When a line below contains the string "were", show that line.

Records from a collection
__________________________________________________

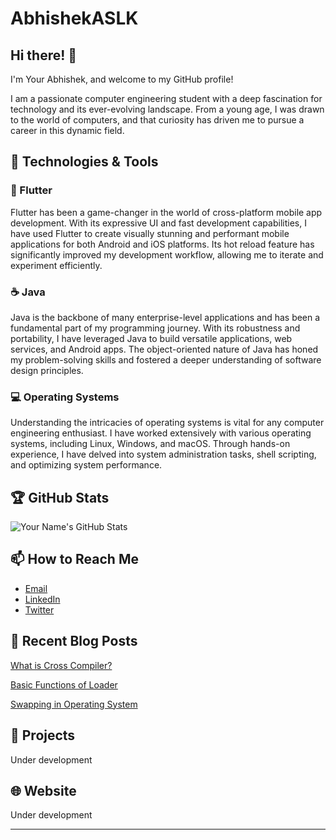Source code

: # AbhishekASLK

## Hi there! 👋

I'm Your Abhishek, and welcome to my GitHub profile! 

I am a passionate computer engineering student with a deep fascination for technology and its ever-evolving landscape. From a young age, I was drawn to the world of computers, and that curiosity has driven me to pursue a career in this dynamic field.

## 🔧 Technologies & Tools

### 📱 Flutter

Flutter has been a game-changer in the world of cross-platform mobile app development. With its expressive UI and fast development capabilities, I have used Flutter to create visually stunning and performant mobile applications for both Android and iOS platforms. Its hot reload feature has significantly improved my development workflow, allowing me to iterate and experiment efficiently.

### ☕ Java
Java is the backbone of many enterprise-level applications and has been a fundamental part of my programming journey. With its robustness and portability, I have leveraged Java to build versatile applications, web services, and Android apps. The object-oriented nature of Java has honed my problem-solving skills and fostered a deeper understanding of software design principles.

### 💻 Operating Systems
Understanding the intricacies of operating systems is vital for any computer engineering enthusiast. I have worked extensively with various operating systems, including Linux, Windows, and macOS. Through hands-on experience, I have delved into system administration tasks, shell scripting, and optimizing system performance.


## 🏆 GitHub Stats

![Your Name's GitHub Stats](https://github-readme-stats.vercel.app/api?username=AbhishekASLK&show_icons=true&hide_title=true)

## 📫 How to Reach Me

- [Email](mailto:bhoslea925@gmail.com)
- [LinkedIn](https://www.linkedin.com/in/abhishekaslk)
- [Twitter](https://twitter.com/abhishekaslk)

## 📝 Recent Blog Posts

[What is Cross Compiler?](https://www.geeksforgeeks.org/what-is-cross-compiler/)

[Basic Functions of Loader](https://www.geeksforgeeks.org/basic-functions-of-loader/)

[Swapping in Operating System](https://www.geeksforgeeks.org/swapping-in-operating-system/)


## 🚀 Projects

Under development

## 🌐 Website

Under development

---
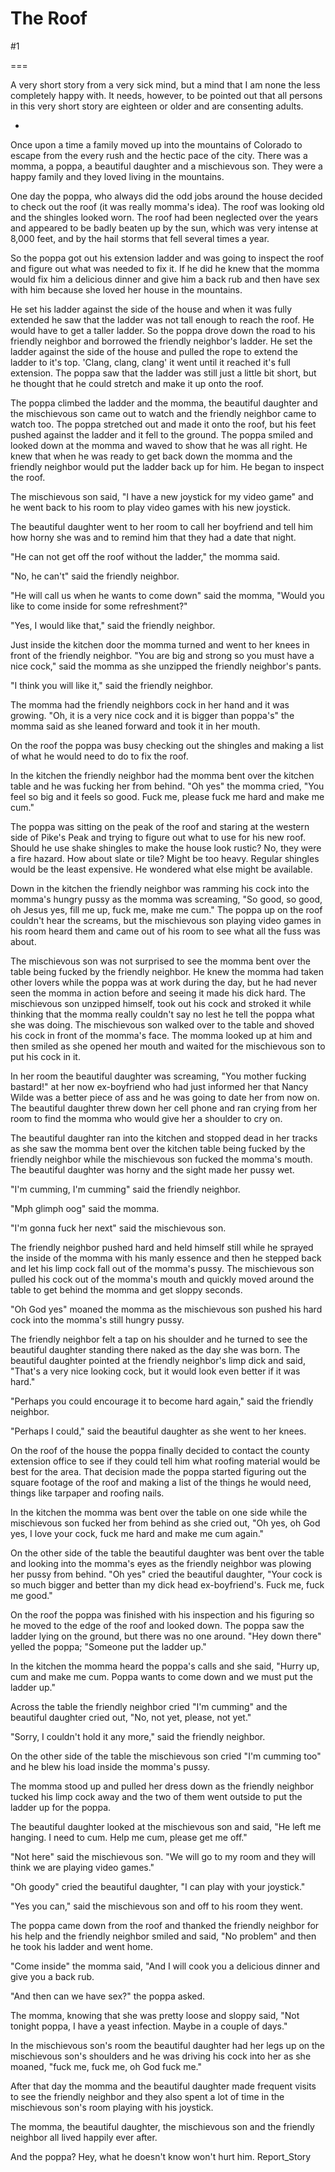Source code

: The Roof
========
#1 

===

A very short story from a very sick mind, but a mind that I am none the less completely happy with. It needs, however, to be pointed out that all persons in this very short story are eighteen or older and are consenting adults. 

* 

Once upon a time a family moved up into the mountains of Colorado to escape from the every rush and the hectic pace of the city. There was a momma, a poppa, a beautiful daughter and a mischievous son. They were a happy family and they loved living in the mountains. 

One day the poppa, who always did the odd jobs around the house decided to check out the roof (it was really momma's idea). The roof was looking old and the shingles looked worn. The roof had been neglected over the years and appeared to be badly beaten up by the sun, which was very intense at 8,000 feet, and by the hail storms that fell several times a year. 

So the poppa got out his extension ladder and was going to inspect the roof and figure out what was needed to fix it. If he did he knew that the momma would fix him a delicious dinner and give him a back rub and then have sex with him because she loved her house in the mountains. 

He set his ladder against the side of the house and when it was fully extended he saw that the ladder was not tall enough to reach the roof. He would have to get a taller ladder. So the poppa drove down the road to his friendly neighbor and borrowed the friendly neighbor's ladder. He set the ladder against the side of the house and pulled the rope to extend the ladder to it's top. 'Clang, clang, clang' it went until it reached it's full extension. The poppa saw that the ladder was still just a little bit short, but he thought that he could stretch and make it up onto the roof. 

The poppa climbed the ladder and the momma, the beautiful daughter and the mischievous son came out to watch and the friendly neighbor came to watch too. The poppa stretched out and made it onto the roof, but his feet pushed against the ladder and it fell to the ground. The poppa smiled and looked down at the momma and waved to show that he was all right. He knew that when he was ready to get back down the momma and the friendly neighbor would put the ladder back up for him. He began to inspect the roof. 

The mischievous son said, "I have a new joystick for my video game" and he went back to his room to play video games with his new joystick. 

The beautiful daughter went to her room to call her boyfriend and tell him how horny she was and to remind him that they had a date that night. 

"He can not get off the roof without the ladder," the momma said. 

"No, he can't" said the friendly neighbor. 

"He will call us when he wants to come down" said the momma, "Would you like to come inside for some refreshment?" 

"Yes, I would like that," said the friendly neighbor. 

Just inside the kitchen door the momma turned and went to her knees in front of the friendly neighbor. "You are big and strong so you must have a nice cock," said the momma as she unzipped the friendly neighbor's pants. 

"I think you will like it," said the friendly neighbor. 

The momma had the friendly neighbors cock in her hand and it was growing. "Oh, it is a very nice cock and it is bigger than poppa's" the momma said as she leaned forward and took it in her mouth. 

On the roof the poppa was busy checking out the shingles and making a list of what he would need to do to fix the roof. 

In the kitchen the friendly neighbor had the momma bent over the kitchen table and he was fucking her from behind. "Oh yes" the momma cried, "You feel so big and it feels so good. Fuck me, please fuck me hard and make me cum." 

The poppa was sitting on the peak of the roof and staring at the western side of Pike's Peak and trying to figure out what to use for his new roof. Should he use shake shingles to make the house look rustic? No, they were a fire hazard. How about slate or tile? Might be too heavy. Regular shingles would be the least expensive. He wondered what else might be available. 

Down in the kitchen the friendly neighbor was ramming his cock into the momma's hungry pussy as the momma was screaming, "So good, so good, oh Jesus yes, fill me up, fuck me, make me cum." The poppa up on the roof couldn't hear the screams, but the mischievous son playing video games in his room heard them and came out of his room to see what all the fuss was about. 

The mischievous son was not surprised to see the momma bent over the table being fucked by the friendly neighbor. He knew the momma had taken other lovers while the poppa was at work during the day, but he had never seen the momma in action before and seeing it made his dick hard. The mischievous son unzipped himself, took out his cock and stroked it while thinking that the momma really couldn't say no lest he tell the poppa what she was doing. The mischievous son walked over to the table and shoved his cock in front of the momma's face. The momma looked up at him and then smiled as she opened her mouth and waited for the mischievous son to put his cock in it. 

In her room the beautiful daughter was screaming, "You mother fucking bastard!" at her now ex-boyfriend who had just informed her that Nancy Wilde was a better piece of ass and he was going to date her from now on. The beautiful daughter threw down her cell phone and ran crying from her room to find the momma who would give her a shoulder to cry on. 

The beautiful daughter ran into the kitchen and stopped dead in her tracks as she saw the momma bent over the kitchen table being fucked by the friendly neighbor while the mischievous son fucked the momma's mouth. The beautiful daughter was horny and the sight made her pussy wet. 

"I'm cumming, I'm cumming" said the friendly neighbor. 

"Mph glimph oog" said the momma. 

"I'm gonna fuck her next" said the mischievous son. 

The friendly neighbor pushed hard and held himself still while he sprayed the inside of the momma with his manly essence and then he stepped back and let his limp cock fall out of the momma's pussy. The mischievous son pulled his cock out of the momma's mouth and quickly moved around the table to get behind the momma and get sloppy seconds. 

"Oh God yes" moaned the momma as the mischievous son pushed his hard cock into the momma's still hungry pussy. 

The friendly neighbor felt a tap on his shoulder and he turned to see the beautiful daughter standing there naked as the day she was born. The beautiful daughter pointed at the friendly neighbor's limp dick and said, "That's a very nice looking cock, but it would look even better if it was hard." 

"Perhaps you could encourage it to become hard again," said the friendly neighbor. 

"Perhaps I could," said the beautiful daughter as she went to her knees. 

On the roof of the house the poppa finally decided to contact the county extension office to see if they could tell him what roofing material would be best for the area. That decision made the poppa started figuring out the square footage of the roof and making a list of the things he would need, things like tarpaper and roofing nails. 

In the kitchen the momma was bent over the table on one side while the mischievous son fucked her from behind as she cried out, "Oh yes, oh God yes, I love your cock, fuck me hard and make me cum again." 

On the other side of the table the beautiful daughter was bent over the table and looking into the momma's eyes as the friendly neighbor was plowing her pussy from behind. "Oh yes" cried the beautiful daughter, "Your cock is so much bigger and better than my dick head ex-boyfriend's. Fuck me, fuck me good." 

On the roof the poppa was finished with his inspection and his figuring so he moved to the edge of the roof and looked down. The poppa saw the ladder lying on the ground, but there was no one around. "Hey down there" yelled the poppa; "Someone put the ladder up." 

In the kitchen the momma heard the poppa's calls and she said, "Hurry up, cum and make me cum. Poppa wants to come down and we must put the ladder up." 

Across the table the friendly neighbor cried "I'm cumming" and the beautiful daughter cried out, "No, not yet, please, not yet." 

"Sorry, I couldn't hold it any more," said the friendly neighbor. 

On the other side of the table the mischievous son cried "I'm cumming too" and he blew his load inside the momma's pussy. 

The momma stood up and pulled her dress down as the friendly neighbor tucked his limp cock away and the two of them went outside to put the ladder up for the poppa. 

The beautiful daughter looked at the mischievous son and said, "He left me hanging. I need to cum. Help me cum, please get me off." 

"Not here" said the mischievous son. "We will go to my room and they will think we are playing video games." 

"Oh goody" cried the beautiful daughter, "I can play with your joystick." 

"Yes you can," said the mischievous son and off to his room they went. 

The poppa came down from the roof and thanked the friendly neighbor for his help and the friendly neighbor smiled and said, "No problem" and then he took his ladder and went home. 

"Come inside" the momma said, "And I will cook you a delicious dinner and give you a back rub. 

"And then can we have sex?" the poppa asked. 

The momma, knowing that she was pretty loose and sloppy said, "Not tonight poppa, I have a yeast infection. Maybe in a couple of days." 

In the mischievous son's room the beautiful daughter had her legs up on the mischievous son's shoulders and he was driving his cock into her as she moaned, "fuck me, fuck me, oh God fuck me." 

After that day the momma and the beautiful daughter made frequent visits to see the friendly neighbor and they also spent a lot of time in the mischievous son's room playing with his joystick. 

The momma, the beautiful daughter, the mischievous son and the friendly neighbor all lived happily ever after. 

And the poppa? Hey, what he doesn't know won't hurt him. Report_Story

__________________________________________________

**Answer section**.
Once upon a time a family moved up into the mountains of Colorado to escape from the every rush and the hectic pace of the city. There was a momma, a poppa, a beautiful daughter and a mischievous son. They were a happy family and they loved living in the mountains. 
The poppa was sitting on the peak of the roof and staring at the western side of Pike's Peak and trying to figure out what to use for his new roof. Should he use shake shingles to make the house look rustic? No, they were a fire hazard. How about slate or tile? Might be too heavy. Regular shingles would be the least expensive. He wondered what else might be available. 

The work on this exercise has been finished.